Core Concepts
GRM introduces a novel transformer-based model using 3D Gaussians for efficient reconstruction and generation.
Abstract
The GRM model is introduced as a large-scale reconstructor capable of recovering 3D assets from sparse-view images in around 0.1s. It efficiently incorporates multi-view information to translate input pixels into pixel-aligned Gaussians, enabling scalable and efficient reconstruction. The model showcases superiority over alternatives in terms of quality and efficiency, especially in generative tasks like text-to-3D and image-to-3D. Key components include the transformer architecture, upsampler design, and the use of pixel-aligned Gaussians for representation.
Introduction
High-quality 3D assets are crucial across various domains.

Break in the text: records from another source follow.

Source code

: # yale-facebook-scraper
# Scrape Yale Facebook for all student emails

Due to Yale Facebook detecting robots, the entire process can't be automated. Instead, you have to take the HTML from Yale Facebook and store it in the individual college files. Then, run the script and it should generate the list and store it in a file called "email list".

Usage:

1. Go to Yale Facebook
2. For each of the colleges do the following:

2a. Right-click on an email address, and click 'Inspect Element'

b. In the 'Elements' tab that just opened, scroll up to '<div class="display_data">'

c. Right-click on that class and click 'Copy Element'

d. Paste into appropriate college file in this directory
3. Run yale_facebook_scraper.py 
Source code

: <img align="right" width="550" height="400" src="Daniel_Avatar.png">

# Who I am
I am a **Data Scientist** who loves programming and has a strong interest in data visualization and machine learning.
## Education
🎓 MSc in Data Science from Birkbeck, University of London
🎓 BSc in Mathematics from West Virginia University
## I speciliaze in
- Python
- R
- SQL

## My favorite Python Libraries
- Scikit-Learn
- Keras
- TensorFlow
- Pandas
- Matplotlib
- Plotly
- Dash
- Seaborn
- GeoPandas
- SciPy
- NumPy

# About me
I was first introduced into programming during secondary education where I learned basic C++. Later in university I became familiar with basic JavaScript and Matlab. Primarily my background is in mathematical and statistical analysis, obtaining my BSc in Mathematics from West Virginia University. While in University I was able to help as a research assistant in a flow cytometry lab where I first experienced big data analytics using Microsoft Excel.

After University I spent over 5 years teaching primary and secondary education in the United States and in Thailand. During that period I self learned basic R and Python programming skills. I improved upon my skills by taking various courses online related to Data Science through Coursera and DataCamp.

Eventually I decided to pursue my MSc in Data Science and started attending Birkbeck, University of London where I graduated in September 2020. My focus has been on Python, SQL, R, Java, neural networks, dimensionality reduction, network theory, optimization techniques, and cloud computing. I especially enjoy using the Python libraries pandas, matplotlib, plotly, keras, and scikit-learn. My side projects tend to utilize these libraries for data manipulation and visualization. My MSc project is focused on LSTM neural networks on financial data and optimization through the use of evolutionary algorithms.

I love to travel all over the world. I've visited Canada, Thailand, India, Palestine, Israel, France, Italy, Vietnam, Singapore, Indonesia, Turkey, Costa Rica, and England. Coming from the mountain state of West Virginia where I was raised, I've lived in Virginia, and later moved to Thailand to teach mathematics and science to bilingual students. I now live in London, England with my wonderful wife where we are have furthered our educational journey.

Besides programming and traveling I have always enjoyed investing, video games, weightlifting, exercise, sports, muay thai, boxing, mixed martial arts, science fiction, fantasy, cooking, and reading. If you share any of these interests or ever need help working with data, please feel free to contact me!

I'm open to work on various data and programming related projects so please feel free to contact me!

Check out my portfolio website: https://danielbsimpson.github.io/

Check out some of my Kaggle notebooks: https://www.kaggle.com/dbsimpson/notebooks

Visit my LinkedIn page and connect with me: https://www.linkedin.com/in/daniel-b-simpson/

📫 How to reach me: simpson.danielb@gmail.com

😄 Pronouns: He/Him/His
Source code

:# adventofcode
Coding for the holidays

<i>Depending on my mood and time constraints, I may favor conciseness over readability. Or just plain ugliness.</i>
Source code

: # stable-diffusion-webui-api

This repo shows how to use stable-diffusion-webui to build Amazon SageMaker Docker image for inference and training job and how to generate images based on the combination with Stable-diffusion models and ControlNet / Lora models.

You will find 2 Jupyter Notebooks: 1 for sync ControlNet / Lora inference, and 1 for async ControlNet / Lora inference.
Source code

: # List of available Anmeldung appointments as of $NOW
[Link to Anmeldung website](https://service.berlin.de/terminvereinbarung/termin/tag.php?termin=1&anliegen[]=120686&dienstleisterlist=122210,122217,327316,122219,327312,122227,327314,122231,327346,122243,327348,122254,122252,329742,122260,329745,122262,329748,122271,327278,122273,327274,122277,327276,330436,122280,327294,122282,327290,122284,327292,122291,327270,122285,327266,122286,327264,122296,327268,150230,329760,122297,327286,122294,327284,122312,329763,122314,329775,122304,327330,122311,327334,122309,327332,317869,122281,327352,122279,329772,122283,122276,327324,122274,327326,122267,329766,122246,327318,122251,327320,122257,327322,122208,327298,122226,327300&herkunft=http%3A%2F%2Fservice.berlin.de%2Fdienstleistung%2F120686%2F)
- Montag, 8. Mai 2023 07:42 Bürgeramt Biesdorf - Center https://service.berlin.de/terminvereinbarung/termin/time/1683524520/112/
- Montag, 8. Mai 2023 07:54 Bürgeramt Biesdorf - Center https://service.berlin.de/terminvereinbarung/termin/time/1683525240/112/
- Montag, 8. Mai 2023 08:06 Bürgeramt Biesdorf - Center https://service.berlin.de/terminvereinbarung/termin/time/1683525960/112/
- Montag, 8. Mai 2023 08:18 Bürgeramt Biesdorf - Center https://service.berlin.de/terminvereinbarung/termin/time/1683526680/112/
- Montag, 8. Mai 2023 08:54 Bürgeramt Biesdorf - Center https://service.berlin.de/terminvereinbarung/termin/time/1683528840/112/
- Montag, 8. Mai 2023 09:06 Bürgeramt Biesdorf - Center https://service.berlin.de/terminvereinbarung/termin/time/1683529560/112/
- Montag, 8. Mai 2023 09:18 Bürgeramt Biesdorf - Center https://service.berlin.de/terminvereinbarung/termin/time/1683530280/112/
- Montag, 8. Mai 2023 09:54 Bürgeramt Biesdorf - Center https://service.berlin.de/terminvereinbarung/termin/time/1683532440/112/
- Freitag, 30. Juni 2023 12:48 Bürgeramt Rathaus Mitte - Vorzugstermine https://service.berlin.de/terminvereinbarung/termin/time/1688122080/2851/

Emerging generative models offer easy creation of diverse 3D assets.
Optimization-based methods are time-consuming.
Feed-forward generative methods show speedups with quality.
GRM - Gaussian Reconstruction Model
Introduces a feed-forward 3D generative model.
Utilizes sparse-view reconstruction with pixel-aligned Gaussians.
Transformer architecture enhances translation to output scene.
Upsampler design improves detail reconstruction.
Related Work
Neural representations for scene rendering have shown promise.
Recent advancements extend techniques to operate with sparse views.
Challenges exist in capturing multiple modes within datasets.
Methodology
GRM uses a transformer-based encoder for input images.
Pixel-aligned Gaussians represent geometry and appearance details.
Training objectives focus on high-quality object-level reconstruction.
Experiments
Sparse-view Reconstruction
Comparison with baselines shows superior quality and speed for GRM.
Single Image-to-3D Generation
GRM outperforms baselines in quality metrics while maintaining fast inference speed.
Text-to-3D Generation
Competitive performance compared to optimization-based methods like MVDream.
Stats
GRMは、スパースビュー画像から約0.1秒で3Dアセットを回復する大規模な再構築モデルです。